Each Friday at RefineUs, we repost a blog post from the archives that we feel has good content, and can create good conversation over the weekend with you and your spouse or a good friend if you are not married.
Restoration Principle #1- Utter and complete brokenness lays the foundation for a thriving marriage.
When Trisha and I were dating and when we first got married, I truly cared about all that was important to her. When she was sad, it made me sad. When she was disappointed, I wanted to understand what had disappointed her. When she got angry with me or when I hurt her feelings, it really bothered me, and I wanted to change. But over the course of time, my basis of remorse changed. I began to be resentful of the things that made her sad. I thought she overreacted when she was so disappointed. If I knew I hurt her feelings, I justified it with the times that she had hurt my feelings and never acknowledged it.
I wish that it didn’t take our separation to allow me to see the importance of this principle. I realized that so many times through our or marriage, my motivation for resolving conflict and restoring intimacy in my marriage was self-centered. Most of the time, if I experienced remorse, it was more for the consequences of my choices than the choices themselves.

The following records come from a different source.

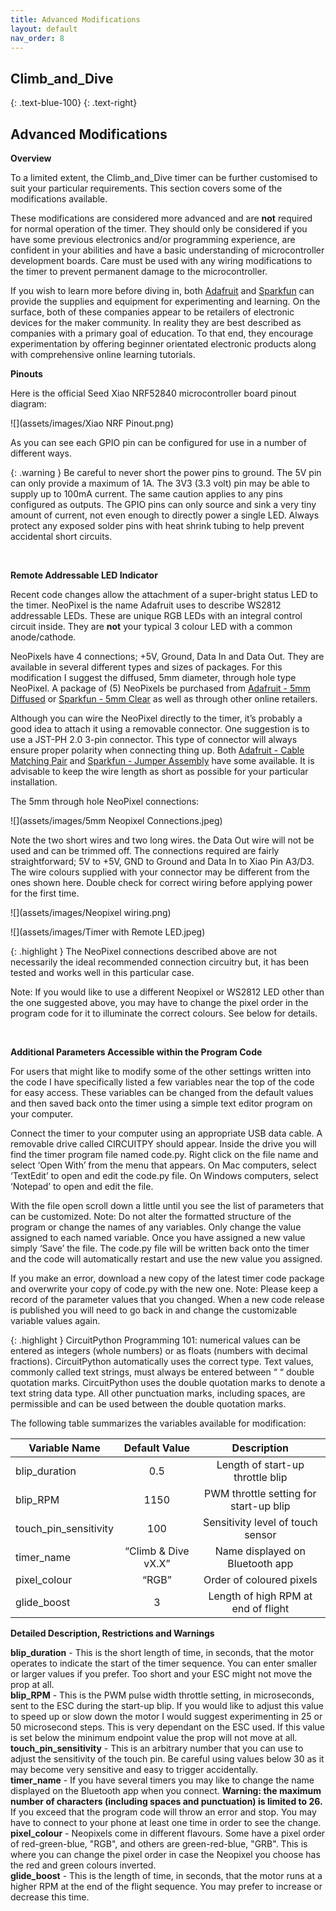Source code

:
```yaml
---
title: Advanced Modifications
layout: default
nav_order: 8
---
```


## **Climb_and_Dive** ##
{: .text-blue-100}
{: .text-right}

## Advanced Modifications ##

**Overview**

To a limited extent, the Climb_and_Dive timer can be further customised to suit your particular requirements.  This section covers some of the modifications available.

These modifications are considered more advanced and are **not** required for normal operation of the timer.  They should only be considered if you have some previous electronics and/or programming experience, are confident in your abilities and have a basic  understanding of microcontroller development boards.  Care must be used with any wiring modifications to the timer to prevent permanent damage to the microcontroller.

If you wish to learn more before diving in, both [Adafruit][1] and [Sparkfun][2] can provide the supplies and equipment for experimenting and learning.   On the surface, both of these companies appear to be retailers of electronic devices for the maker community.  In reality they are best described as companies with a primary goal of education.  To that end, they encourage experimentation by offering beginner orientated electronic products along with comprehensive online learning tutorials.

**Pinouts**

Here is the official Seed Xiao NRF52840 microcontroller board pinout diagram:

![](assets/images/Xiao NRF Pinout.png)

As you can see each GPIO pin can be configured for use in a number of different ways.  

{: .warning }
Be careful to never short the power pins to ground.  The 5V pin can only provide a maximum of 1A.  The 3V3 (3.3 volt) pin may be able to supply up to 100mA current.  The same caution applies to any pins configured as outputs.  The GPIO pins can only source and sink a very tiny amount of current, not even enough to directly power a single LED.  Always protect any exposed solder pins with heat shrink tubing to help prevent accidental short circuits.

<br>

**Remote Addressable LED Indicator**

Recent code changes allow the attachment of a super-bright status LED to the timer.  NeoPixel is the name Adafruit uses to describe WS2812 addressable LEDs.  These are unique RGB LEDs with an integral control circuit inside.  They are **not** your typical 3 colour LED with a common anode/cathode.

NeoPixels have 4 connections; +5V, Ground, Data In and Data Out.  They are available in several different types and sizes of packages.  For this modification I suggest the diffused, 5mm diameter, through hole type NeoPixel.  A package of (5) NeoPixels be purchased from [Adafruit - 5mm Diffused][3] or [Sparkfun - 5mm Clear][4] as well as through other online retailers.

Although you can wire the NeoPixel directly to the timer, it’s probably a good idea to attach it using a removable connector.  One suggestion is to use a JST-PH 2.0 3-pin connector.  This type of connector will always ensure proper polarity when connecting thing up.  Both [Adafruit - Cable Matching Pair][5] and [Sparkfun - Jumper Assembly][6] have some available.  It is advisable to keep the wire length as short as possible for your particular installation.

The 5mm through hole NeoPixel connections:

![](assets/images/5mm Neopixel Connections.jpeg)  

Note the two short wires and two long wires.  the Data Out wire will not be used and can be trimmed off.  The connections required are fairly straightforward; 5V to +5V, GND to Ground and Data In to Xiao Pin A3/D3.  The wire colours supplied with your connector may be different from the ones shown here.  Double check for correct wiring before applying power for the first time.

![](assets/images/Neopixel wiring.png)

![](assets/images/Timer with Remote LED.jpeg)

{: .highlight }
The NeoPixel connections described above are not necessarily the ideal recommended connection circuitry but, it has been tested and works well in this particular case.

Note: If you would like to use a different Neopixel or WS2812 LED other than the one suggested above, you may have to change the pixel order in the program code for it to illuminate the correct colours.  See below for details.

<br>

**Additional Parameters Accessible within the Program Code**

For users that might like to modify some of the other settings written into the code I have specifically listed a few variables near the top of the code for easy access.  These variables can be changed from the default values and then saved back onto the timer using a simple text editor program on your computer.

Connect the timer to your computer using an appropriate USB data cable.  A removable drive called CIRCUITPY should appear.  Inside the drive you will find the timer program file named code.py.  Right click on the file name and select ‘Open With’ from the menu that appears.  On Mac computers, select ‘TextEdit’ to open and edit the code.py file.  On Windows computers, select ‘Notepad’ to open and edit the file.

With the file open scroll down a little until you see the list of parameters that can be customized.  Note: Do not alter the formatted structure of the program or change the names of any variables.  Only change the value assigned to each named variable.  Once you have assigned a new value simply ‘Save’ the file.  The code.py file will be written back onto the timer and the code will automatically restart and use the new value you assigned.

If you make an error, download a new copy of the latest timer code package and overwrite your copy of code.py with the new one.  Note: Please keep a record of the parameter values that you changed.  When a new code release is published you will need to go back in and change the customizable variable values again.

{: .highlight }
CircuitPython Programming 101: numerical values can be entered as integers (whole numbers) or as floats (numbers with decimal fractions).  CircuitPython automatically uses the correct type.  Text values, commonly called text strings, must always be entered between “ “ double quotation marks.  CircuitPython uses the double quotation marks to denote a text string data type.  All other punctuation marks, including spaces, are permissible and can be used between the double quotation marks.

The following table summarizes the variables available for modification:

| Variable Name | Default Value | Description |
| --- | :---: | :---: |
| blip_duration | 0.5 | Length of start-up throttle blip |
| blip_RPM | 1150 | PWM throttle setting for start-up blip |
| touch_pin_sensitivity | 100 | Sensitivity level of touch sensor |
| timer_name | “Climb & Dive vX.X” | Name displayed on Bluetooth app |
| pixel_colour | “RGB” | Order of coloured pixels |
| glide_boost | 3 | Length of high RPM at end of flight |

**Detailed Description, Restrictions and Warnings**

**blip_duration** - This is the short length of time, in seconds, that the motor operates to indicate the start of the timer sequence.  You can enter smaller or larger values if you prefer.  Too short and your ESC might not move the prop at all.<br>
**blip_RPM** - This is the PWM pulse width throttle setting, in microseconds, sent to the ESC during the start-up blip.  If you would like to adjust this value to speed up or slow down the motor I would suggest experimenting in 25 or 50 microsecond steps.  This is very dependant on the ESC used.  If this value is set below the minimum endpoint value the prop will not move at all.<br>
**touch_pin_sensitivity** - This is an arbitrary number that you can use to adjust the sensitivity of the touch pin.  Be careful using values below 30 as it may become very sensitive and easy to trigger accidentally.<br>
**timer_name** - If you have several timers you may like to change the name displayed on the Bluetooth app when you connect.  **Warning: the maximum number of characters (including spaces and punctuation) is limited to 26.**  If you exceed that the program code will throw an error and stop.  You may have to connect to your phone at least one time in order to see the change.<br>
**pixel_colour** - Neopixels come in different flavours.  Some have a pixel order of red-green-blue, "RGB", and others are green-red-blue, "GRB".  This is where you can change the pixel order in case the Neopixel you choose has the red and green colours inverted.<br>
**glide_boost** - This is the length of time, in seconds, that the motor runs at a higher RPM at the end of the flight sequence.  You may prefer to increase or decrease this time.



[1]: https://www.adafruit.com/
[2]: https://www.sparkfun.com/
[3]: https://www.adafruit.com/product/1938
[4]: https://www.sparkfun.com/products/12999
[5]: https://www.adafruit.com/product/5087
[6]: https://www.sparkfun.com/products/9915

For example, I would give a time that I would be home in the evening and I would usually not be home at that time. Something “important” came up, and I was often late. At first, Trisha’s feelings were hurt by this. But as it got more and more frequent she moved from hurt, to anger to resentment. Here is the sad truth…my heart didn’t break because she was hurt. My heart didn’t hurt because I had let her down by not coming thru on what I had said. I was sorry because my actions would cause an argument. I had so many things to deal with at the church, that the last thing I needed was an argument with my wife.
I am convinced that the reason that most couples argue about the same things today that they did last week and last month and last year is because there is a lack of brokenness in their hearts. Because there is no brokenness for the actual behavior, there is never life change. Repentance is shown so the argument can end, so you won’t go to bed mad, so your wife will have sex with you again, so you can go to work without guilt. But if you truly did an inventory of your heart, you are not really sorry for what you did, just that you got busted or the reaction or the ramifications of the choice. Pain avoidance is usually our primary motivation.
There is a specific passage of scripture that illuminated this condition of my heart.
“Godly sorrow leads to repentance and brings life, and leaves no regret. But worldly sorrow leads to death.” 2 Corinthians 7:10
When our heart is first and foremost aligned with the heart of God, and our heart breaks for the things that break His heart, that naturally leads us to repentance…which brings life. Worldly sorrow in my opinion is to be as sorry as we have to be to avoid consequences.